# Benjamin Graham Number

Benjamin Graham Number

From Benjamin Graham’s The Intelligent Investor, The Graham Number is used as a simplistic calculation not to be confused with the Benjamin Graham Intrinsic Value Formula, which is used as a simplistic way to calculate fair value. The Graham Number is meant as a simplistic test for the defensive investor.

Benjamin Graham Number

The Graham number represents the upper bound of a price that a defensive investor should pay for a stock. Any stock that is priced below the calculation of it’s Graham number would be considered undervalued. This is presented as a general test to identify stocks and in general will not apply to large majority of stocks in the market that are of medium to large cap size during normal market conditions.

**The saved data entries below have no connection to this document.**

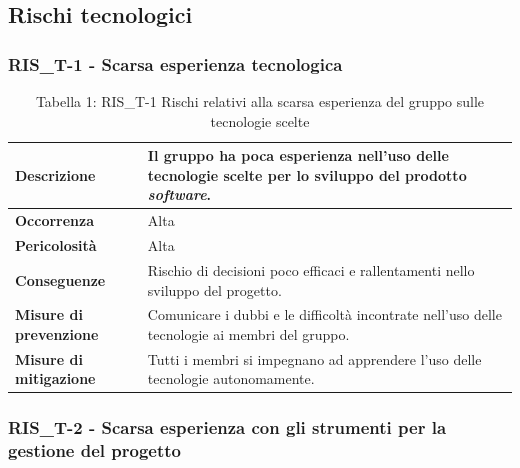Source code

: \documentclass[a4paper,10pt]{article}
\begin{document}
\subsection{Rischi tecnologici}
\subsubsection{RIS\_T-1 - Scarsa esperienza tecnologica}

\begin{table}[H]
\centering
\renewcommand{\arraystretch}{1.3}

\begin{tabularx}{\textwidth}{|p{4cm}|X|}
\hline
\textbf{Descrizione} & 
Il gruppo ha poca esperienza nell’uso delle tecnologie scelte per lo sviluppo del prodotto \textit{software}. \\ \hline

\textbf{Occorrenza} & Alta \\ \hline

\textbf{Pericolosità} & Alta \\ \hline

\textbf{Conseguenze} & 
Rischio di decisioni poco efficaci e rallentamenti nello sviluppo del progetto. \\ \hline

\textbf{Misure di prevenzione} & Comunicare i dubbi e le difficoltà incontrate nell’uso delle tecnologie ai membri del gruppo. \\ \hline

\textbf{Misure di mitigazione} &
Tutti i membri si impegnano ad apprendere l’uso delle tecnologie autonomamente. \\ \hline

\end{tabularx}

\caption{Tabella 1: RIS\_T-1 Rischi relativi alla scarsa esperienza del gruppo sulle tecnologie scelte}
\end{table}

\subsubsection{RIS\_T-2 - Scarsa esperienza con gli strumenti per la gestione del progetto}
\end{document}
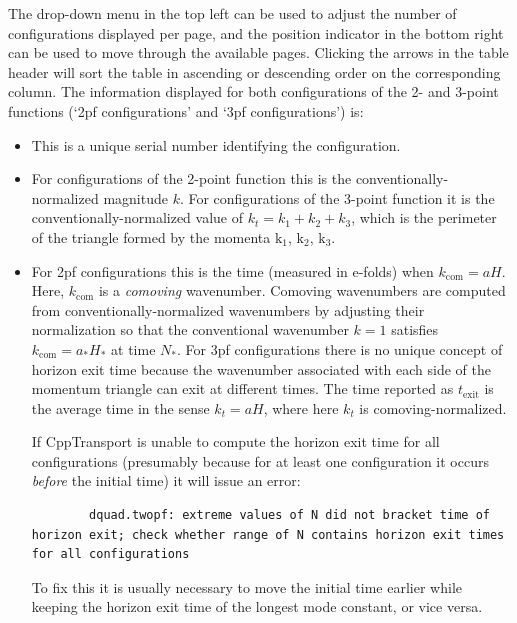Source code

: \documentclass[11pt,a4paper]{article}
\newcommand{\vect}[1]{\bm{\mathrm{{#1}}}}
\newcommand{\Nstar}{N_{\ast}}
\newcommand{\texit}{t_{\text{exit}}}
\newcommand{\astar}{a_{\ast}}
\newcommand{\Hstar}{H_{\ast}}
\newcommand{\kcom}{k_{\text{com}}}
\newcommand{\packagefont}{\sffamily}
\newcommand{\CppTransport}{{\packagefont CppTransport}}
\newcommand{\semibold}[1]{{\fontseries{b}\selectfont{#1}}}
\begin{document}
The drop-down menu in the top left can be used to adjust
the number of configurations displayed per page,
and the
position indicator in the bottom right can be used
to move through the available pages.
Clicking the arrows in the table header
will sort the table in ascending or descending order
on the corresponding column.
The information displayed for both
configurations of the 2- and 3-point functions
(`2pf configurations' and `3pf configurations') is:
\begin{itemize}
    \item \semibold{Serial.} This is a unique serial number identifying
    the configuration.
    
    \item \semibold{Wavenumber $k$.} For configurations of the 2-point function this is
    the conventionally-normalized magnitude $k$.
    For configurations of the 3-point function it is the
    conventionally-normalized
    value of $k_t = k_1 + k_2 + k_3$,
    which is the perimeter of the triangle formed by the momenta
    $\vect{k}_1$, $\vect{k}_2$, $\vect{k}_3$.
    
    \item \semibold{Horizon-exit time $\texit$.}
    For 2pf configurations this is the time
    (measured in e-folds)
    when $\kcom = aH$.
    Here, $\kcom$ is a \emph{comoving} wavenumber.
    Comoving wavenumbers are computed from conventionally-normalized
    wavenumbers by adjusting their normalization so that
    the conventional wavenumber $k=1$
    satisfies $\kcom = \astar \Hstar$
    at time $\Nstar$.
    For 3pf configurations
    there is no unique concept of horizon exit time
    because the wavenumber associated with each side
    of the momentum triangle can exit at different times.
    The time reported as $\texit$ is the average time in the
    sense $k_t = aH$, where here $k_t$ is comoving-normalized.
    
    If {\CppTransport} is unable to compute the horizon exit
    time for all configurations
    (presumably because for at least one configuration it occurs
    \emph{before} the initial time) it will issue an error:
    \begin{verbatim}
        dquad.twopf: extreme values of N did not bracket time of horizon exit; check whether range of N contains horizon exit times for all configurations
    \end{verbatim}
    To fix this it is usually necessary to move the initial time earlier
    while keeping the horizon exit time of the longest mode constant,
    or vice versa.


\end{itemize}
\end{document}
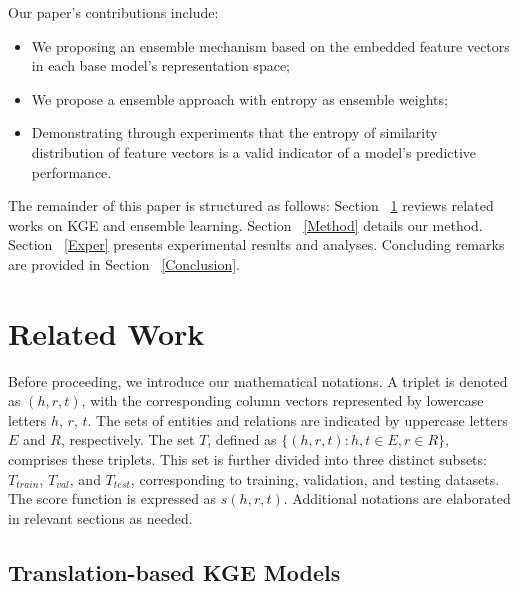 \documentclass{article}
\begin{document}
Our paper's contributions include:
\begin{itemize}
    \item We proposing an ensemble mechanism based on the embedded feature vectors in each base model's representation space;
    \item We propose a ensemble approach with entropy as ensemble weights; 
    \item Demonstrating through experiments that the entropy of similarity distribution of feature vectors is a valid indicator of a model's predictive performance.
\end{itemize}


The remainder of this paper is structured as follows: Section ~\ref{RelatedWork} reviews related works on KGE and ensemble learning. Section ~\ref{Method} details our method. Section ~\ref{Exper} presents experimental results and analyses. Concluding remarks are provided in Section ~\ref{Conclusion}.

\section{Related Work}
\label{RelatedWork}
Before proceeding, we introduce our mathematical notations. A triplet is denoted as $(h, r, t)$, with the corresponding column vectors represented by lowercase letters $h$, $r$, $t$. The sets of entities and relations are indicated by uppercase letters $E$ and $R$, respectively. The set $T$, defined as $\{(h, r, t) : h, t \in E, r \in R\}$, comprises these triplets. This set is further divided into three distinct subsets: $T_{train}$, $T_{val}$, and $T_{test}$, corresponding to training, validation, and testing datasets. The score function is expressed as $s(h, r, t)$. Additional notations are elaborated in relevant sections as needed.


\subsection{Translation-based KGE Models}
\end{document}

During recessions you will find some. Why 22.5? The 22.5 number included is calculated through the basis that you should purchase companies that have a price to earnings ratio larger then 15 and the price to book ratio should not be over 1.5.

Example Calculation Bank of America: data as of 1/13/2014

Earnings Per Share for Trailing Twelve Months = 0.66, Book Value = 20.50  per Yahoo Finance

## sqrt(22.5 * 0.66 * 20.50) = \$17.50

Which gives us fair value for Bank of America of \$17.50.  Some may argument whether we should use book value of \$20.50 or tangible book value, and some may argue the earnings and whether or not we should expect more growth in the earnings. However assuming our numbers were true then the current market price as of 1/13/2014 of \$16.43 would represent a greater than 6% discount to fair value that we’ve calculated.

The Graham number is a very conservative equation and implies very low growth and in a scenario where earnings per share is expected to raise will be conservative. One could modify the 22.5 portion of the equation for larger growth assumptions but then we would be violating the tenant of Graham to not buy with the assumption of growth. One could also argue that Bank of America isn’t worth a multiple of its book value like a Wells Fargo and modify the 22.5 so that you apply your own assumed Price to Earnings Multiple * Book Value Multiplier. Using the average for peers of the company you are evaluating could be considered “conservative”. Remember when we invest we are looking to apply margins of safety.

That is a quick and dirty example of The Graham Number.